#### Instructions for the task
Would you pull out every line of the material that contains the string "console"?
*** Begin section ***
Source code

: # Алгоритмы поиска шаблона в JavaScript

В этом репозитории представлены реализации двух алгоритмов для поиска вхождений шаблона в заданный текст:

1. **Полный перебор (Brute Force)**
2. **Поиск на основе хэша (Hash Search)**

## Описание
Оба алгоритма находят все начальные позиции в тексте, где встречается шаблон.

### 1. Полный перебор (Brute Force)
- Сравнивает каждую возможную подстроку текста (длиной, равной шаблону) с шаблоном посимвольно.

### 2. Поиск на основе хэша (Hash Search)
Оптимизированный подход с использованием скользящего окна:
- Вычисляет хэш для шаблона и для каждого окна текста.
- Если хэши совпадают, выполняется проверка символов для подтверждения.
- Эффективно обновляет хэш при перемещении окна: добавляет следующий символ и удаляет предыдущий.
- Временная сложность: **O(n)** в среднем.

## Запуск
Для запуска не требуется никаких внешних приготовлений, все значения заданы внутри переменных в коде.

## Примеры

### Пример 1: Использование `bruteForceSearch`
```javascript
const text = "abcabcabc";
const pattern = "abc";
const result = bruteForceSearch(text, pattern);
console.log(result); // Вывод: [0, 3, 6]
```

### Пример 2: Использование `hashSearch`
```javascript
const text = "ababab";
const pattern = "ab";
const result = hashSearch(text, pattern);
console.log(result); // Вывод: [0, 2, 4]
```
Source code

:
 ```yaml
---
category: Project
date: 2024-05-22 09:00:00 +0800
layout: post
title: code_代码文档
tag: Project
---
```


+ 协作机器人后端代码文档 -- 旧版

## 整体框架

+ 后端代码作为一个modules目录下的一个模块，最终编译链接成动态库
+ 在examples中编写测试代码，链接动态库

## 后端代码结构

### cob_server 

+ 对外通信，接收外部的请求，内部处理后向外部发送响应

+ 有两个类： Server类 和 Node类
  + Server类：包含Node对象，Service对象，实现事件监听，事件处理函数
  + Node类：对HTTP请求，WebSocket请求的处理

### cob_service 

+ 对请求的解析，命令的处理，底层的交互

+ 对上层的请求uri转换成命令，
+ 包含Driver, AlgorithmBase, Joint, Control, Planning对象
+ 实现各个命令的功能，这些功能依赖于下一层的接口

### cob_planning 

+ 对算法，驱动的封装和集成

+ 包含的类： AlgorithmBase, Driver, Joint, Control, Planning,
*** End section ***
#### Output for this exercise
console.log(result); // Вывод: [0, 3, 6]
console.log(result); // Вывод: [0, 2, 4]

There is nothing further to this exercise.